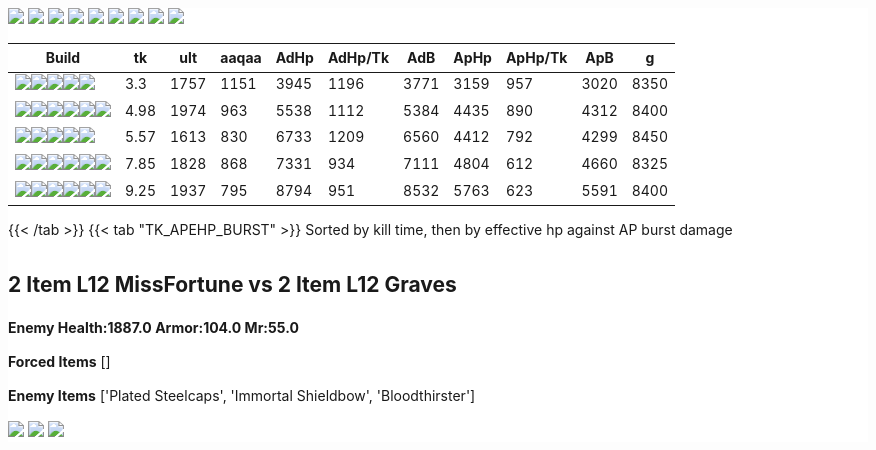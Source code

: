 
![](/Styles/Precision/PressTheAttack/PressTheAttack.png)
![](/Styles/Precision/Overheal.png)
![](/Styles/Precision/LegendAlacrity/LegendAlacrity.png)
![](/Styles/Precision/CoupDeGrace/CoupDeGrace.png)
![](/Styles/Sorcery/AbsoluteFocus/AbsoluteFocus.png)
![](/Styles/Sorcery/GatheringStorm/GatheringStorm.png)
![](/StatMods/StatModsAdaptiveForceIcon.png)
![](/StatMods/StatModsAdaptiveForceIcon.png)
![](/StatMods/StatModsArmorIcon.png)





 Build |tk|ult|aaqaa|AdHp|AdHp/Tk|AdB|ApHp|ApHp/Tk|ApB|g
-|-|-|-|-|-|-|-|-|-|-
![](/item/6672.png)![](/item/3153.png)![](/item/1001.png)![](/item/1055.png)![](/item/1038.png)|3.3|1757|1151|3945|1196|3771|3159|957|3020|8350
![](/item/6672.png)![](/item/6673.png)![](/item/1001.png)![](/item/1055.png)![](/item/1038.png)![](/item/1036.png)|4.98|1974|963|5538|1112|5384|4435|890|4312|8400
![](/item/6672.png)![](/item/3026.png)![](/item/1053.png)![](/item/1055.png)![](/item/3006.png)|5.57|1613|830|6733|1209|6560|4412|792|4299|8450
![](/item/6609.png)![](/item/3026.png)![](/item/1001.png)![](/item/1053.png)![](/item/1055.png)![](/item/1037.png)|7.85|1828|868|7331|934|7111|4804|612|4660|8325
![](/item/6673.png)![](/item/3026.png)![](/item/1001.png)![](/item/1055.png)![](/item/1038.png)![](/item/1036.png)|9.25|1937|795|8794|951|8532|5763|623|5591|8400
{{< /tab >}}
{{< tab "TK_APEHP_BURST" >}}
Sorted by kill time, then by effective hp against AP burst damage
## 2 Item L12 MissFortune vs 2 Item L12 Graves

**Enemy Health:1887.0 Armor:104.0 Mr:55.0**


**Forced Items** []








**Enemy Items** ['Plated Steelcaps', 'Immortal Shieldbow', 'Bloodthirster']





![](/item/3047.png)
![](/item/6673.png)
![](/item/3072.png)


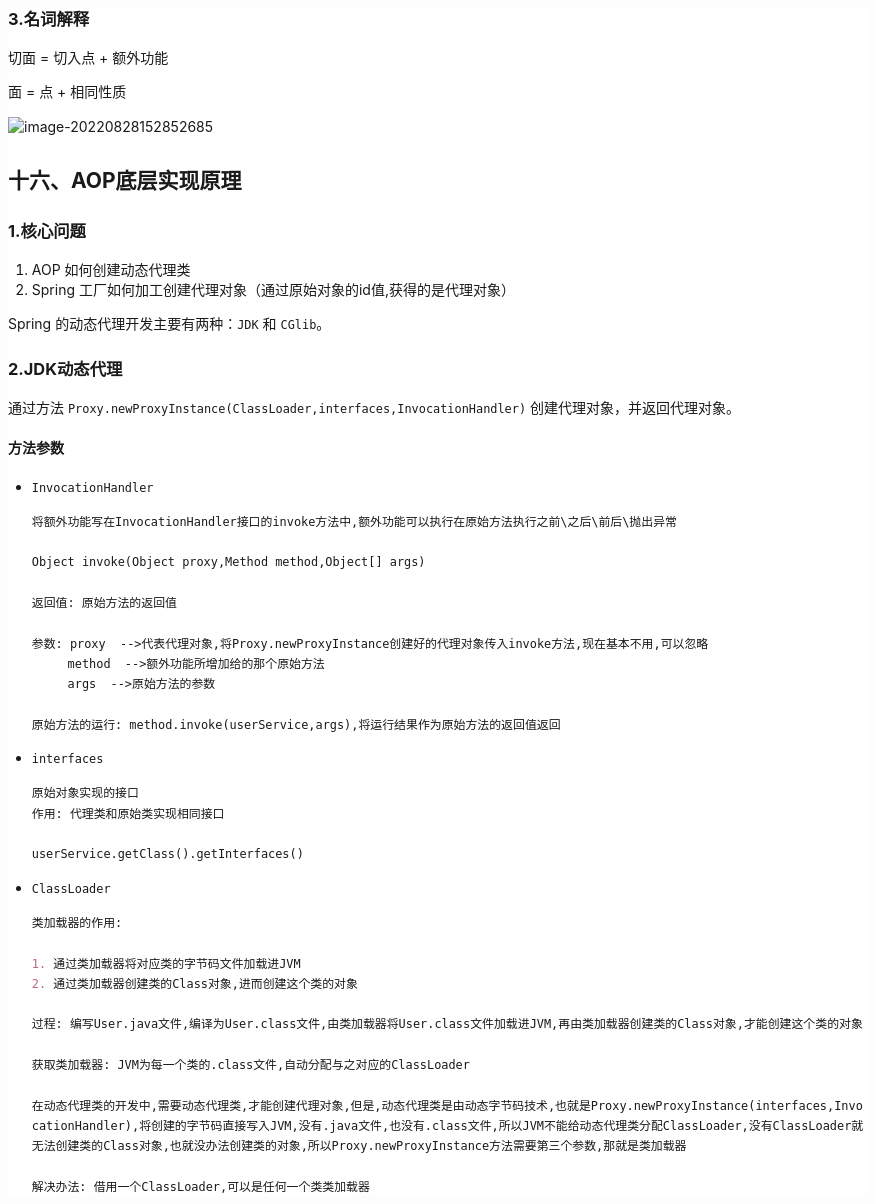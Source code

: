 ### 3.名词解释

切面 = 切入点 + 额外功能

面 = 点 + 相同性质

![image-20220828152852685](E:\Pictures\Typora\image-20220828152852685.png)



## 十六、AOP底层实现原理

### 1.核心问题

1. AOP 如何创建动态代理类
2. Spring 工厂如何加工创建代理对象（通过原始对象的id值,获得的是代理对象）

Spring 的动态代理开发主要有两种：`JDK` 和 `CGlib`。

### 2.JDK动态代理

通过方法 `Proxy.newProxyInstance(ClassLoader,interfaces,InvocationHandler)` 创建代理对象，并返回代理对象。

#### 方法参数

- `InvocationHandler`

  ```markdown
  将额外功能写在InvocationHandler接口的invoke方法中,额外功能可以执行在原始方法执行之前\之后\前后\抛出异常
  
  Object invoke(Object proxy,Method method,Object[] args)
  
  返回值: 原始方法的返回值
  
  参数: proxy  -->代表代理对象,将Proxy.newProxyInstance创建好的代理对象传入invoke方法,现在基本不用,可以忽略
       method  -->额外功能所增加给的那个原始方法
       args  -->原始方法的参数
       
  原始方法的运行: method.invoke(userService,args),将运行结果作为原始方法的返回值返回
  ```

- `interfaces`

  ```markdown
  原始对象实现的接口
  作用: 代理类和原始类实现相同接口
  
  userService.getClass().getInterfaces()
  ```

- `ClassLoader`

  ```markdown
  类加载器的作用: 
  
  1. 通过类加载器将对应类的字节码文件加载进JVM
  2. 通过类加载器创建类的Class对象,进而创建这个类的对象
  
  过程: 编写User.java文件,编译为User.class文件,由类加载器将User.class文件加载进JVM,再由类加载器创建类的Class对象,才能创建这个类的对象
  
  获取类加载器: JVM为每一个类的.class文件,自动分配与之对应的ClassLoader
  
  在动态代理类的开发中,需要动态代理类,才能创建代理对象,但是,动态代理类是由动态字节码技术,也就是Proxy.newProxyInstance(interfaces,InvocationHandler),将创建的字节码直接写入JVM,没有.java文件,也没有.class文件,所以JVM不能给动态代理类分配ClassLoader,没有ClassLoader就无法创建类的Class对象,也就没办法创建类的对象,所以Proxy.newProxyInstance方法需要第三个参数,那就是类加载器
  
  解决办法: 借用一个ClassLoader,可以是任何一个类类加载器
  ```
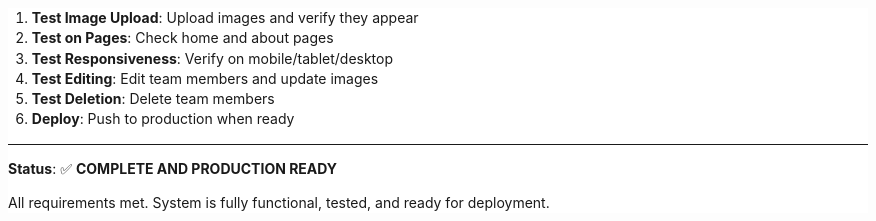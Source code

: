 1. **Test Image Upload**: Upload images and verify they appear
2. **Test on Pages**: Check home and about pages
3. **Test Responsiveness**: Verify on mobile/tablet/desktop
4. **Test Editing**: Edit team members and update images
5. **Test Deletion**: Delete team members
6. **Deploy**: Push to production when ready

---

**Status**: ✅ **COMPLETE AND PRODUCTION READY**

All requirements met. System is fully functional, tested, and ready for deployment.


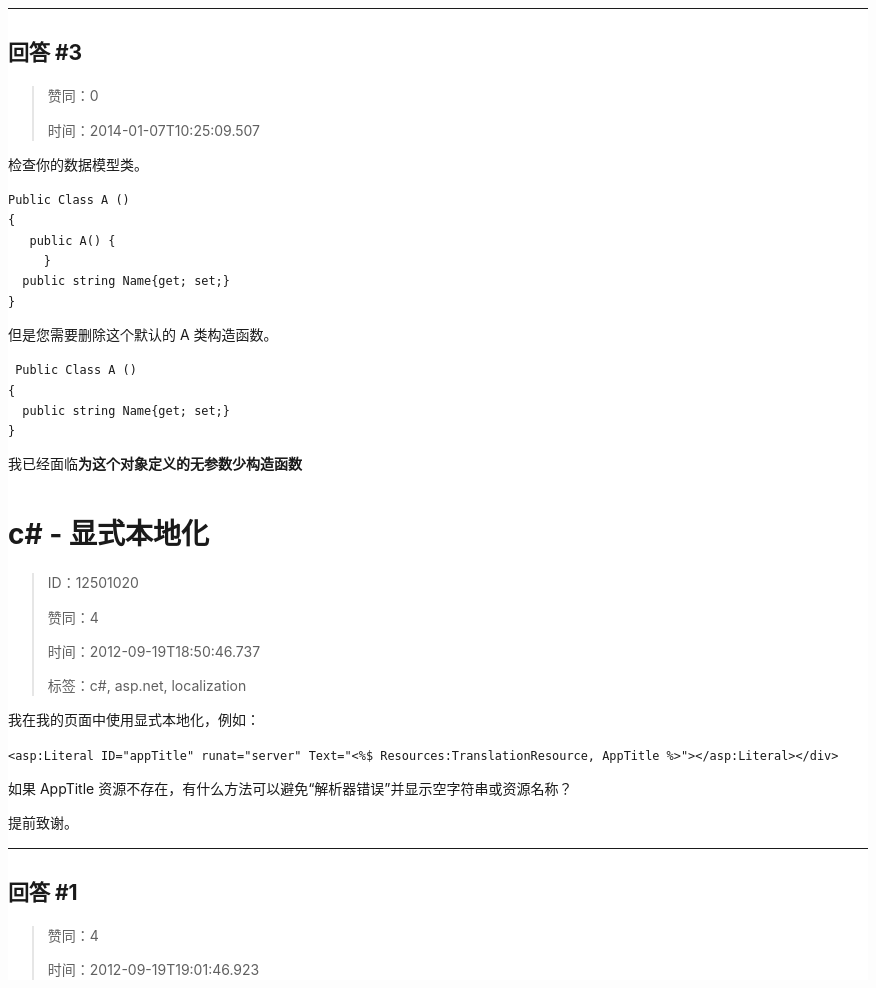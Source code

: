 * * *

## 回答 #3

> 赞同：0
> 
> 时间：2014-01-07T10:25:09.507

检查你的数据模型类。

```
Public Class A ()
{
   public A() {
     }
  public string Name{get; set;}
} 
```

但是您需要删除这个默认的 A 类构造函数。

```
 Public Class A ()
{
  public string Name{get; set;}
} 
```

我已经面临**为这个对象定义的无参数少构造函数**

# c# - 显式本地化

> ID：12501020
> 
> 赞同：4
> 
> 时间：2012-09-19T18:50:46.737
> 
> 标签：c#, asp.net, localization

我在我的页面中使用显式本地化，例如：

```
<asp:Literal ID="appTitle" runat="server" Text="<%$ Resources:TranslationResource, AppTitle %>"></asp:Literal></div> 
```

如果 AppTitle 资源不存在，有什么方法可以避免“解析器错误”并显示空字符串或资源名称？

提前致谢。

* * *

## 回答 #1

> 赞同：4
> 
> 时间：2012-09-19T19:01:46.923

▶ **Exercise directions**:
From the first line to the last, give the data again exactly, but without pictures.

▶ **Response to this exercise**:
Source code

: 
![](/Styles/Precision/PressTheAttack/PressTheAttack.png)
![](/Styles/Precision/Overheal.png)
![](/Styles/Precision/LegendAlacrity/LegendAlacrity.png)
![](/Styles/Precision/CoupDeGrace/CoupDeGrace.png)
![](/Styles/Sorcery/AbsoluteFocus/AbsoluteFocus.png)
![](/Styles/Sorcery/GatheringStorm/GatheringStorm.png)
![](/StatMods/StatModsAdaptiveForceIcon.png)
![](/StatMods/StatModsAdaptiveForceIcon.png)
![](/StatMods/StatModsArmorIcon.png)





 Build |tk|ult|aaqaa|AdHp|AdHp/Tk|AdB|ApHp|ApHp/Tk|ApB|g
-|-|-|-|-|-|-|-|-|-|-
![](/item/6672.png)![](/item/3153.png)![](/item/1001.png)![](/item/1055.png)![](/item/1038.png)|3.3|1757|1151|3945|1196|3771|3159|957|3020|8350
![](/item/6672.png)![](/item/6673.png)![](/item/1001.png)![](/item/1055.png)![](/item/1038.png)![](/item/1036.png)|4.98|1974|963|5538|1112|5384|4435|890|4312|8400
![](/item/6672.png)![](/item/3026.png)![](/item/1053.png)![](/item/1055.png)![](/item/3006.png)|5.57|1613|830|6733|1209|6560|4412|792|4299|8450
![](/item/6609.png)![](/item/3026.png)![](/item/1001.png)![](/item/1053.png)![](/item/1055.png)![](/item/1037.png)|7.85|1828|868|7331|934|7111|4804|612|4660|8325
![](/item/6673.png)![](/item/3026.png)![](/item/1001.png)![](/item/1055.png)![](/item/1038.png)![](/item/1036.png)|9.25|1937|795|8794|951|8532|5763|623|5591|8400
{{< /tab >}}
{{< tab "TK_APEHP_BURST" >}}
Sorted by kill time, then by effective hp against AP burst damage
## 2 Item L12 MissFortune vs 2 Item L12 Graves

**Enemy Health:1887.0 Armor:104.0 Mr:55.0**


**Forced Items** []








**Enemy Items** ['Plated Steelcaps', 'Immortal Shieldbow', 'Bloodthirster']





![](/item/3047.png)
![](/item/6673.png)
![](/item/3072.png)


Source code

: ### 3.名词解释

切面 = 切入点 + 额外功能

面 = 点 + 相同性质

![image-20220828152852685](E:\Pictures\Typora\image-20220828152852685.png)



## 十六、AOP底层实现原理

### 1.核心问题

1. AOP 如何创建动态代理类
2. Spring 工厂如何加工创建代理对象（通过原始对象的id值,获得的是代理对象）

Spring 的动态代理开发主要有两种：`JDK` 和 `CGlib`。

### 2.JDK动态代理

通过方法 `Proxy.newProxyInstance(ClassLoader,interfaces,InvocationHandler)` 创建代理对象，并返回代理对象。

#### 方法参数

- `InvocationHandler`

  ```markdown
  将额外功能写在InvocationHandler接口的invoke方法中,额外功能可以执行在原始方法执行之前\之后\前后\抛出异常
  
  Object invoke(Object proxy,Method method,Object[] args)
  
  返回值: 原始方法的返回值
  
  参数: proxy  -->代表代理对象,将Proxy.newProxyInstance创建好的代理对象传入invoke方法,现在基本不用,可以忽略
       method  -->额外功能所增加给的那个原始方法
       args  -->原始方法的参数
       
  原始方法的运行: method.invoke(userService,args),将运行结果作为原始方法的返回值返回
  ```

- `interfaces`

  ```markdown
  原始对象实现的接口
  作用: 代理类和原始类实现相同接口
  
  userService.getClass().getInterfaces()
  ```

- `ClassLoader`

  ```markdown
  类加载器的作用: 
  
  1. 通过类加载器将对应类的字节码文件加载进JVM
  2. 通过类加载器创建类的Class对象,进而创建这个类的对象
  
  过程: 编写User.java文件,编译为User.class文件,由类加载器将User.class文件加载进JVM,再由类加载器创建类的Class对象,才能创建这个类的对象
  
  获取类加载器: JVM为每一个类的.class文件,自动分配与之对应的ClassLoader
  
  在动态代理类的开发中,需要动态代理类,才能创建代理对象,但是,动态代理类是由动态字节码技术,也就是Proxy.newProxyInstance(interfaces,InvocationHandler),将创建的字节码直接写入JVM,没有.java文件,也没有.class文件,所以JVM不能给动态代理类分配ClassLoader,没有ClassLoader就无法创建类的Class对象,也就没办法创建类的对象,所以Proxy.newProxyInstance方法需要第三个参数,那就是类加载器
  
  解决办法: 借用一个ClassLoader,可以是任何一个类类加载器
  ```
Source code

: 1. **Test Image Upload**: Upload images and verify they appear
2. **Test on Pages**: Check home and about pages
3. **Test Responsiveness**: Verify on mobile/tablet/desktop
4. **Test Editing**: Edit team members and update images
5. **Test Deletion**: Delete team members
6. **Deploy**: Push to production when ready

---

**Status**: ✅ **COMPLETE AND PRODUCTION READY**

All requirements met. System is fully functional, tested, and ready for deployment.


Source code

: * * *

## 回答 #3

> 赞同：0
> 
> 时间：2014-01-07T10:25:09.507

检查你的数据模型类。

```
Public Class A ()
{
   public A() {
     }
  public string Name{get; set;}
} 
```

但是您需要删除这个默认的 A 类构造函数。

```
 Public Class A ()
{
  public string Name{get; set;}
} 
```

我已经面临**为这个对象定义的无参数少构造函数**

# c# - 显式本地化

> ID：12501020
> 
> 赞同：4
> 
> 时间：2012-09-19T18:50:46.737
> 
> 标签：c#, asp.net, localization

我在我的页面中使用显式本地化，例如：

```
<asp:Literal ID="appTitle" runat="server" Text="<%$ Resources:TranslationResource, AppTitle %>"></asp:Literal></div> 
```

如果 AppTitle 资源不存在，有什么方法可以避免“解析器错误”并显示空字符串或资源名称？

提前致谢。

* * *

## 回答 #1

> 赞同：4
> 
> 时间：2012-09-19T19:01:46.923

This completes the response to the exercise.